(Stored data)
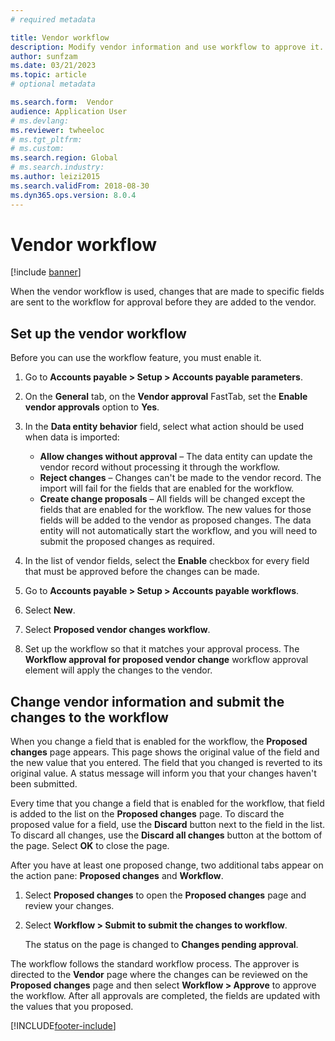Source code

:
 ```yaml
---
# required metadata

title: Vendor workflow
description: Modify vendor information and use workflow to approve it.
author: sunfzam
ms.date: 03/21/2023
ms.topic: article
# optional metadata

ms.search.form:  Vendor
audience: Application User
# ms.devlang: 
ms.reviewer: twheeloc
# ms.tgt_pltfrm: 
# ms.custom: 
ms.search.region: Global 
# ms.search.industry: 
ms.author: leizi2015
ms.search.validFrom: 2018-08-30
ms.dyn365.ops.version: 8.0.4
---
```


# Vendor workflow

[!include [banner](../includes/banner.md)]

When the vendor workflow is used, changes that are made to specific fields are sent to the workflow for approval before they are added to the vendor.

## Set up the vendor workflow

Before you can use the workflow feature, you must enable it.

1. Go to **Accounts payable \> Setup \> Accounts payable parameters**.
2. On the **General** tab, on the **Vendor approval** FastTab, set the **Enable vendor approvals** option to **Yes**.
3. In the **Data entity behavior** field, select what action should be used when data is imported:

    - **Allow changes without approval** – The data entity can update the vendor record without processing it through the workflow.
    - **Reject changes** – Changes can't be made to the vendor record. The import will fail for the fields that are enabled for the workflow.
    - **Create change proposals** – All fields will be changed except the fields that are enabled for the workflow. The new values for those fields will be added to the vendor as proposed changes. The data entity will not automatically start the workflow, and you will need to submit the proposed changes as required.

4. In the list of vendor fields, select the **Enable** checkbox for every field that must be approved before the changes can be made.
5. Go to **Accounts payable \> Setup \> Accounts payable workflows**.
6. Select **New**.
7. Select **Proposed vendor changes workflow**. 
8. Set up the workflow so that it matches your approval process. The **Workflow approval for proposed vendor change** workflow approval element will apply the changes to the vendor.

## Change vendor information and submit the changes to the workflow

When you change a field that is enabled for the workflow, the **Proposed changes** page appears. This page shows the original value of the field and the new value that you entered. The field that you changed is reverted to its original value. A status message will inform you that your changes haven't been submitted. 

Every time that you change a field that is enabled for the workflow, that field is added to the list on the **Proposed changes** page. To discard the proposed value for a field, use the **Discard** button next to the field in the list. To discard all changes, use the **Discard all changes** button at the bottom of the page. Select **OK** to close the page.

After you have at least one proposed change, two additional tabs appear on the action pane: **Proposed changes** and **Workflow**.

1. Select **Proposed changes** to open the **Proposed changes** page and review your changes.
2. Select **Workflow \> Submit to submit the changes to workflow**.

    The status on the page is changed to **Changes pending approval**.

The workflow follows the standard workflow process. The approver is directed to the **Vendor** page where the changes can be reviewed on the **Proposed changes** page and then select **Workflow \> Approve** to approve the workflow. After all approvals are completed, the fields are updated with the values that you proposed.


[!INCLUDE[footer-include](../../includes/footer-banner.md)]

* [Assignment]: Every line of the records must come back unchanged, except that pictures are dropped.

* [Solution for this exercise]:
Source code

:
 ```yaml
---
# required metadata

title: Vendor workflow
description: Modify vendor information and use workflow to approve it.
author: sunfzam
ms.date: 03/21/2023
ms.topic: article
# optional metadata

ms.search.form:  Vendor
audience: Application User
# ms.devlang: 
ms.reviewer: twheeloc
# ms.tgt_pltfrm: 
# ms.custom: 
ms.search.region: Global 
# ms.search.industry: 
ms.author: leizi2015
ms.search.validFrom: 2018-08-30
ms.dyn365.ops.version: 8.0.4
---
```


# Vendor workflow

[!include [banner](../includes/banner.md)]

When the vendor workflow is used, changes that are made to specific fields are sent to the workflow for approval before they are added to the vendor.

## Set up the vendor workflow

Before you can use the workflow feature, you must enable it.

1. Go to **Accounts payable \> Setup \> Accounts payable parameters**.
2. On the **General** tab, on the **Vendor approval** FastTab, set the **Enable vendor approvals** option to **Yes**.
3. In the **Data entity behavior** field, select what action should be used when data is imported:

    - **Allow changes without approval** – The data entity can update the vendor record without processing it through the workflow.
    - **Reject changes** – Changes can't be made to the vendor record. The import will fail for the fields that are enabled for the workflow.
    - **Create change proposals** – All fields will be changed except the fields that are enabled for the workflow. The new values for those fields will be added to the vendor as proposed changes. The data entity will not automatically start the workflow, and you will need to submit the proposed changes as required.

4. In the list of vendor fields, select the **Enable** checkbox for every field that must be approved before the changes can be made.
5. Go to **Accounts payable \> Setup \> Accounts payable workflows**.
6. Select **New**.
7. Select **Proposed vendor changes workflow**. 
8. Set up the workflow so that it matches your approval process. The **Workflow approval for proposed vendor change** workflow approval element will apply the changes to the vendor.

## Change vendor information and submit the changes to the workflow

When you change a field that is enabled for the workflow, the **Proposed changes** page appears. This page shows the original value of the field and the new value that you entered. The field that you changed is reverted to its original value. A status message will inform you that your changes haven't been submitted. 

Every time that you change a field that is enabled for the workflow, that field is added to the list on the **Proposed changes** page. To discard the proposed value for a field, use the **Discard** button next to the field in the list. To discard all changes, use the **Discard all changes** button at the bottom of the page. Select **OK** to close the page.

After you have at least one proposed change, two additional tabs appear on the action pane: **Proposed changes** and **Workflow**.

1. Select **Proposed changes** to open the **Proposed changes** page and review your changes.
2. Select **Workflow \> Submit to submit the changes to workflow**.

    The status on the page is changed to **Changes pending approval**.

The workflow follows the standard workflow process. The approver is directed to the **Vendor** page where the changes can be reviewed on the **Proposed changes** page and then select **Workflow \> Approve** to approve the workflow. After all approvals are completed, the fields are updated with the values that you proposed.


[!INCLUDE[footer-include](../../includes/footer-banner.md)]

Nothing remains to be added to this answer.